WHAT YOU NEED TO DO: You are asked to filter the data below and copy every line holding "constraint".

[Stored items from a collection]
.....
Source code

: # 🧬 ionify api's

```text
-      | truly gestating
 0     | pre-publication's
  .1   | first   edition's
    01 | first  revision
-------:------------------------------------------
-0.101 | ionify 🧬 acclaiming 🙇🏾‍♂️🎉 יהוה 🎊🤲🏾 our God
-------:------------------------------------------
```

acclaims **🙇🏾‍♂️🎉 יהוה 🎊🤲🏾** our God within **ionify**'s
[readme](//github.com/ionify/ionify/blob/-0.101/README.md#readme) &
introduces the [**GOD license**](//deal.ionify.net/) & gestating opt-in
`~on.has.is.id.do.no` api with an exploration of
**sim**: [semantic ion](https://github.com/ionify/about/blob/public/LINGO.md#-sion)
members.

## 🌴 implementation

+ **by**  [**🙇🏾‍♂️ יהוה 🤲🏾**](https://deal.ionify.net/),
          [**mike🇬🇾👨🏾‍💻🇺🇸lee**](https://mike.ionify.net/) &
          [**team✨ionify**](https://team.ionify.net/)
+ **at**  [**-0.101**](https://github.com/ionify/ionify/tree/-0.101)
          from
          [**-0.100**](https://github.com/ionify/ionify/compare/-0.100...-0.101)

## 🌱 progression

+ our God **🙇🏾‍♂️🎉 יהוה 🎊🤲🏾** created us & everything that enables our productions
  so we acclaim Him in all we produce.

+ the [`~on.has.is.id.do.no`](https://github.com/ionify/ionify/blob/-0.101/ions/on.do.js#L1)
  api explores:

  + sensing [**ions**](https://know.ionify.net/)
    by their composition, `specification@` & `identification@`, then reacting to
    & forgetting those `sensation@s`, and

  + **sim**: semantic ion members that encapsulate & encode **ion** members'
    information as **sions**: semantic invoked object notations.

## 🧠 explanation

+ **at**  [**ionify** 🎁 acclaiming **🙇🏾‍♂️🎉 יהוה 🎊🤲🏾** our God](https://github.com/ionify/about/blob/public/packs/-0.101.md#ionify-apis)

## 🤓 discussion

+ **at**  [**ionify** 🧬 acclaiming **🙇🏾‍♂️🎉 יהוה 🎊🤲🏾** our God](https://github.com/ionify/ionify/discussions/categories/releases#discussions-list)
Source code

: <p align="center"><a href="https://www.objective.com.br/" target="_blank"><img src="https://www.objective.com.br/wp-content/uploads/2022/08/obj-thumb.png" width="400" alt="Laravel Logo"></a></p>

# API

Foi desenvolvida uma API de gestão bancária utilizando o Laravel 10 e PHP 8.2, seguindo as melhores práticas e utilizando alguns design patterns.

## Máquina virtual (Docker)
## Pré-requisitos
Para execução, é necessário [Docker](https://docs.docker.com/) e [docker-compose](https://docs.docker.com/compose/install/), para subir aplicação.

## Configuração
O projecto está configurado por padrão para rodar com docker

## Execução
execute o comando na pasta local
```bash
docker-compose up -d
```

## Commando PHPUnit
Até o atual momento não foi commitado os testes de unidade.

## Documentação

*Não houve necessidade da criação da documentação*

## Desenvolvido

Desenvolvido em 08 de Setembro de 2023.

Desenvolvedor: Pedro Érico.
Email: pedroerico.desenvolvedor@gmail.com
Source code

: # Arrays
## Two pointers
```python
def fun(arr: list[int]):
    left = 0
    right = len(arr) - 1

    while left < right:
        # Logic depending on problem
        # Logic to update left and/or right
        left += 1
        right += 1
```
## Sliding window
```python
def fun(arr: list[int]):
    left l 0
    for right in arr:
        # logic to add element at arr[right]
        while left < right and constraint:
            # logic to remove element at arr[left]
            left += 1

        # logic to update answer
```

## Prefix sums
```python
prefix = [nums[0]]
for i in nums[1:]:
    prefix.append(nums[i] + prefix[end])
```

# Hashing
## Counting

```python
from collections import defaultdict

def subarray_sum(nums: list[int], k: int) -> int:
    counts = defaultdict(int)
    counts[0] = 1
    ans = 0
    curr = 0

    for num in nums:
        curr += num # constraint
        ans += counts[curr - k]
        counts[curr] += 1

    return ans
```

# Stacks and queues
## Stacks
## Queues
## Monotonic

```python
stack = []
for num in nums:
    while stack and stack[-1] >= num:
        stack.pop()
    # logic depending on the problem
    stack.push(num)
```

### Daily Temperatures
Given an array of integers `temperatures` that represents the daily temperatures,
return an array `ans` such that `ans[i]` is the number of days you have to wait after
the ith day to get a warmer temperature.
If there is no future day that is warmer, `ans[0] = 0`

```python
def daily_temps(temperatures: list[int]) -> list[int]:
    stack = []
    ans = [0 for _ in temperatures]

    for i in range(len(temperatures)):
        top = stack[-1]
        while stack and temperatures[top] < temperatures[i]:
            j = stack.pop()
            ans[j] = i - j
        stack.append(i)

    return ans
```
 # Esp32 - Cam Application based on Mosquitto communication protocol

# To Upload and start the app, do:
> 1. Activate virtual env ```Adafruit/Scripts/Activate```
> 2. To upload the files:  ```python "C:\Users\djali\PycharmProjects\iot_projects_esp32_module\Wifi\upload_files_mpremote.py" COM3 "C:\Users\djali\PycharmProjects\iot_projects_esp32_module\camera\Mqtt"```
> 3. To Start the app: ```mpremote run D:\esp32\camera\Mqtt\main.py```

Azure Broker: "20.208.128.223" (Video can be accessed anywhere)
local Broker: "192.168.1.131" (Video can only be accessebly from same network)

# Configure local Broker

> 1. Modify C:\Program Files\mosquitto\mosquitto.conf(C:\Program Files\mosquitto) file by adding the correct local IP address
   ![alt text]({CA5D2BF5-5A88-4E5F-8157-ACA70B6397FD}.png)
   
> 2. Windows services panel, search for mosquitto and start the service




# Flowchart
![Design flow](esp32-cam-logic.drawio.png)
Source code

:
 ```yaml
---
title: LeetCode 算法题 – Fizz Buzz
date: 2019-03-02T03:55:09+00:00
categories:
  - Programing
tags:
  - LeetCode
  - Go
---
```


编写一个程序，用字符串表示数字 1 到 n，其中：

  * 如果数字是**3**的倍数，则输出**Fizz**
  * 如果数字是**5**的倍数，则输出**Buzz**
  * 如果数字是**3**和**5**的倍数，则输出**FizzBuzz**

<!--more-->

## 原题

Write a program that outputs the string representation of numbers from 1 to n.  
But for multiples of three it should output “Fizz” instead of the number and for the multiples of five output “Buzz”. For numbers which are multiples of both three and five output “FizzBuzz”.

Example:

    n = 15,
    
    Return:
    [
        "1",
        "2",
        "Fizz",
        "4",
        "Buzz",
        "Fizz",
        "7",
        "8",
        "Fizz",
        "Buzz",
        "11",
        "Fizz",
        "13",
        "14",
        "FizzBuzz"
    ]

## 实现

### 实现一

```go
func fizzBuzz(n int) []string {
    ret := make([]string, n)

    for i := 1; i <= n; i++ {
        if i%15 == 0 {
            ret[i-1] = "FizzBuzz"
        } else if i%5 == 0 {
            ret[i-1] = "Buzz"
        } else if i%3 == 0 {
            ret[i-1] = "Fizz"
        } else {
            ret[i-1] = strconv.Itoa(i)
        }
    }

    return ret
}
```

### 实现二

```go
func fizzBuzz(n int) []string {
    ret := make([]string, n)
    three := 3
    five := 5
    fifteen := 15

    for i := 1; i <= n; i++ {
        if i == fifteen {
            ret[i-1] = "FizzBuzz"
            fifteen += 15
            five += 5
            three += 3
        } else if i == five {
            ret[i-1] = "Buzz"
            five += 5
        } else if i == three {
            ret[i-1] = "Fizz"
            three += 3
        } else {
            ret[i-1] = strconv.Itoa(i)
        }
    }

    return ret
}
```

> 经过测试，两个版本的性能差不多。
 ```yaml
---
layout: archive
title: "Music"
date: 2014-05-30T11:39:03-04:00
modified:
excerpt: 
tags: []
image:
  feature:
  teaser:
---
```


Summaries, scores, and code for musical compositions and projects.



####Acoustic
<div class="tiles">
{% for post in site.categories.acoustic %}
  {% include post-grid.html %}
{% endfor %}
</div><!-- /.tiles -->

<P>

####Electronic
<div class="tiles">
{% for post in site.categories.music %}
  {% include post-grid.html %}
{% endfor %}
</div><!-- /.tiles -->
.....
ANSWER SPACE:
        while left < right and constraint:
        curr += num # constraint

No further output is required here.